** Opening TASK MATERIAL block **

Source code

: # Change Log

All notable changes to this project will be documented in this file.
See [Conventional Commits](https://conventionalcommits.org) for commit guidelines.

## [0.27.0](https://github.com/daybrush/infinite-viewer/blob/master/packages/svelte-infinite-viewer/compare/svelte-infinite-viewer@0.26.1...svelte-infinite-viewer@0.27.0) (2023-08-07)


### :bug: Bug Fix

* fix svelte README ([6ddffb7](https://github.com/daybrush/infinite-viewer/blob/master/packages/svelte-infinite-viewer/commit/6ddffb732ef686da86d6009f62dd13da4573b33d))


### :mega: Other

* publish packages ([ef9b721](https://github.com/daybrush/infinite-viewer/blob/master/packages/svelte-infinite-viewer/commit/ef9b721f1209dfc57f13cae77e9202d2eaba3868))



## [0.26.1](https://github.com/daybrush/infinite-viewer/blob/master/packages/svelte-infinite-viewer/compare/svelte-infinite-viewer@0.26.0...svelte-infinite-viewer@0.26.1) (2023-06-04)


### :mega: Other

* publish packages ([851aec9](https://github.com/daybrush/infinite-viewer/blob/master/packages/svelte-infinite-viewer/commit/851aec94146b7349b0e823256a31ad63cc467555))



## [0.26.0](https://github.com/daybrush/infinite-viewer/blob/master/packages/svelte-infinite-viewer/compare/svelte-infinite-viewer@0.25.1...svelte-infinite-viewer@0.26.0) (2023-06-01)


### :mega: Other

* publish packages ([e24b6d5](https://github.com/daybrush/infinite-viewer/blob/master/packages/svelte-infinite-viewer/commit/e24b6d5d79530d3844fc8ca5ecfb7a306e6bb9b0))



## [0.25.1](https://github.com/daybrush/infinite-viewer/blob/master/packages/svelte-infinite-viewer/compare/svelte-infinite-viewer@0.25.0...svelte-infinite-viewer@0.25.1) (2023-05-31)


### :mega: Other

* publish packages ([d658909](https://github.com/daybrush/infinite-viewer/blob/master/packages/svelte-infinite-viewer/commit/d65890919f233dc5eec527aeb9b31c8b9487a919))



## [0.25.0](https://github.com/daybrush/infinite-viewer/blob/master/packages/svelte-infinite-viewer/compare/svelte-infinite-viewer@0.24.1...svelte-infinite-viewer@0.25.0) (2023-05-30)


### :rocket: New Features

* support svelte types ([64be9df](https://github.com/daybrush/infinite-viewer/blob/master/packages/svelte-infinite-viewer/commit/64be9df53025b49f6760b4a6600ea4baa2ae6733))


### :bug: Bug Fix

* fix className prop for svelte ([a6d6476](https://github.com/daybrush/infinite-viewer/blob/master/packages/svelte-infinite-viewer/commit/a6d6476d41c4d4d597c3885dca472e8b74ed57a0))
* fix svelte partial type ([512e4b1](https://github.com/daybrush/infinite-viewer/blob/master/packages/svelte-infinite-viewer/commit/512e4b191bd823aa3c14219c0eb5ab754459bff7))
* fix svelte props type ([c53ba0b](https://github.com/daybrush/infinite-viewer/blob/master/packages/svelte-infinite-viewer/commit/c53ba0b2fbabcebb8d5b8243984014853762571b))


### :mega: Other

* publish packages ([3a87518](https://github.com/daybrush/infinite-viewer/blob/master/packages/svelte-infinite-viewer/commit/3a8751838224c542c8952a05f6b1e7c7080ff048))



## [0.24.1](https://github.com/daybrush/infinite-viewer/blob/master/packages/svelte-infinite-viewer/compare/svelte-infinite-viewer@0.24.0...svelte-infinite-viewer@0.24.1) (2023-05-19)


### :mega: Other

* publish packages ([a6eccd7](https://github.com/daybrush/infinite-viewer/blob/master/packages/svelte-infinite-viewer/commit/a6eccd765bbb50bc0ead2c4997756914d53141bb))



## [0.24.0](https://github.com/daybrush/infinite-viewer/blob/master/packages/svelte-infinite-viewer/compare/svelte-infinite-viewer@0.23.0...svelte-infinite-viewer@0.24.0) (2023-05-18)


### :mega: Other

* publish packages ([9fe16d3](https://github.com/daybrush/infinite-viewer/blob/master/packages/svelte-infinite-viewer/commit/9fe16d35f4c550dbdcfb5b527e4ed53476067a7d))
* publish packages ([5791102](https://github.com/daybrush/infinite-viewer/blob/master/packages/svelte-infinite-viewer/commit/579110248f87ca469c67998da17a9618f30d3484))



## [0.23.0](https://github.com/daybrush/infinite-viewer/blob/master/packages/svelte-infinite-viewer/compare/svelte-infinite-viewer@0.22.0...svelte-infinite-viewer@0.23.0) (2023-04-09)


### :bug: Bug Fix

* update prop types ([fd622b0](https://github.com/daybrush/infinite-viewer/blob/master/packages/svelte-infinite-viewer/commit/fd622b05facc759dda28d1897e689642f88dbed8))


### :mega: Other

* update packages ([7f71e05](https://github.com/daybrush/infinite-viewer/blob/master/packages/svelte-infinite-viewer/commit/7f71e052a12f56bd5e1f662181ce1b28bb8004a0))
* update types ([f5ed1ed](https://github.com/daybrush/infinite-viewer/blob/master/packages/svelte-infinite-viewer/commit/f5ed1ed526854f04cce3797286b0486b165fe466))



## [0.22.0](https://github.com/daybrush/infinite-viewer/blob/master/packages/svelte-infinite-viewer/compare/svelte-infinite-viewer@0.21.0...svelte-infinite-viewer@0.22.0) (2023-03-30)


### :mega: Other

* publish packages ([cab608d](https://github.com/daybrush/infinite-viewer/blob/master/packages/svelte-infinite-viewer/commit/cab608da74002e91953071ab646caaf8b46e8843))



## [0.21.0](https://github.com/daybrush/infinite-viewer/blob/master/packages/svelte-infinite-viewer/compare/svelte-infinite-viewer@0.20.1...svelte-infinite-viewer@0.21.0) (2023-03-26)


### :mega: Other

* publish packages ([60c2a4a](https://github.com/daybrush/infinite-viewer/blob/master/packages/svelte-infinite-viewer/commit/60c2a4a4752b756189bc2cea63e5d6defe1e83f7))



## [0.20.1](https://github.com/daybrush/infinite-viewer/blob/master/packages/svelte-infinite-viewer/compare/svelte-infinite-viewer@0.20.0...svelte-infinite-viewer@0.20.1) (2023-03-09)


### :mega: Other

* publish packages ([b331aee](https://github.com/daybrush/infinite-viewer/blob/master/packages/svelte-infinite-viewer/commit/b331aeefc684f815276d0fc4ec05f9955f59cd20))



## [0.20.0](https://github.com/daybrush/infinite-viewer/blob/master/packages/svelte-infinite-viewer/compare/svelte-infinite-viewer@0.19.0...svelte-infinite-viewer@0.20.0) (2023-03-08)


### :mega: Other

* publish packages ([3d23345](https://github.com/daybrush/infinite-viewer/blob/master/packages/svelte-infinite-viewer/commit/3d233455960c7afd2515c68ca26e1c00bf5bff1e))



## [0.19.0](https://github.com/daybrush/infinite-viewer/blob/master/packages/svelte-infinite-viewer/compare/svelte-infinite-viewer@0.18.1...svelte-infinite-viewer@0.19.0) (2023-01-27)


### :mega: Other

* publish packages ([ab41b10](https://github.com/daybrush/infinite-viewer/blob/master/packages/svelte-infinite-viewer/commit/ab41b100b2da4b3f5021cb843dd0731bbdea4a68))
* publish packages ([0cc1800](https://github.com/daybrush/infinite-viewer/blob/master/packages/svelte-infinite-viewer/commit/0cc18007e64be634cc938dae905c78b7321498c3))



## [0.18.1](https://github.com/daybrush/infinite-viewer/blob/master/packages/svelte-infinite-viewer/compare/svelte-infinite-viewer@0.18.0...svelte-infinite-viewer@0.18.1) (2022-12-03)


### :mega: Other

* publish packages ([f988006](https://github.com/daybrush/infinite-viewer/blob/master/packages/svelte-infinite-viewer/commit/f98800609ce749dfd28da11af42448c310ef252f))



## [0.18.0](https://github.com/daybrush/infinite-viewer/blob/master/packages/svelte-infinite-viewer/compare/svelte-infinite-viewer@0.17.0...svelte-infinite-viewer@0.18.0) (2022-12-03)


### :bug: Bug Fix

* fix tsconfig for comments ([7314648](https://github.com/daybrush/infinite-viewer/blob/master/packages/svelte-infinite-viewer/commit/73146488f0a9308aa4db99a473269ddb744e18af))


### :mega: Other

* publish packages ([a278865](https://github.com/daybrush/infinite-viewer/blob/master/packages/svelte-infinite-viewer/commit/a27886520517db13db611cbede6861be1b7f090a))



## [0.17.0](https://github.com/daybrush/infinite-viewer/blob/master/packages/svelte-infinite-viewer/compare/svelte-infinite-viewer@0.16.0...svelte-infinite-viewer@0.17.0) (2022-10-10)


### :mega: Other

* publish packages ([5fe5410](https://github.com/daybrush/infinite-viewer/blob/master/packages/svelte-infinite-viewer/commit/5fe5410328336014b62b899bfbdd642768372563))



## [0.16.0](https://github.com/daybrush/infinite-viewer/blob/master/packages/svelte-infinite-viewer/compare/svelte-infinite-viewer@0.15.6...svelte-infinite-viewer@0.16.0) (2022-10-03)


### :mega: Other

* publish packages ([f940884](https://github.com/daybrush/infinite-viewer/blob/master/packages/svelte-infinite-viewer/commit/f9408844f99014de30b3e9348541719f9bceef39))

** Closing TASK MATERIAL block **

WHAT IS EXPECTED
Every line of the listing that includes the word "update" must be copied.

EXERCISE RESULT
* update prop types ([fd622b0](https://github.com/daybrush/infinite-viewer/blob/master/packages/svelte-infinite-viewer/commit/fd622b05facc759dda28d1897e689642f88dbed8))
* update packages ([7f71e05](https://github.com/daybrush/infinite-viewer/blob/master/packages/svelte-infinite-viewer/commit/7f71e052a12f56bd5e1f662181ce1b28bb8004a0))
* update types ([f5ed1ed](https://github.com/daybrush/infinite-viewer/blob/master/packages/svelte-infinite-viewer/commit/f5ed1ed526854f04cce3797286b0486b165fe466))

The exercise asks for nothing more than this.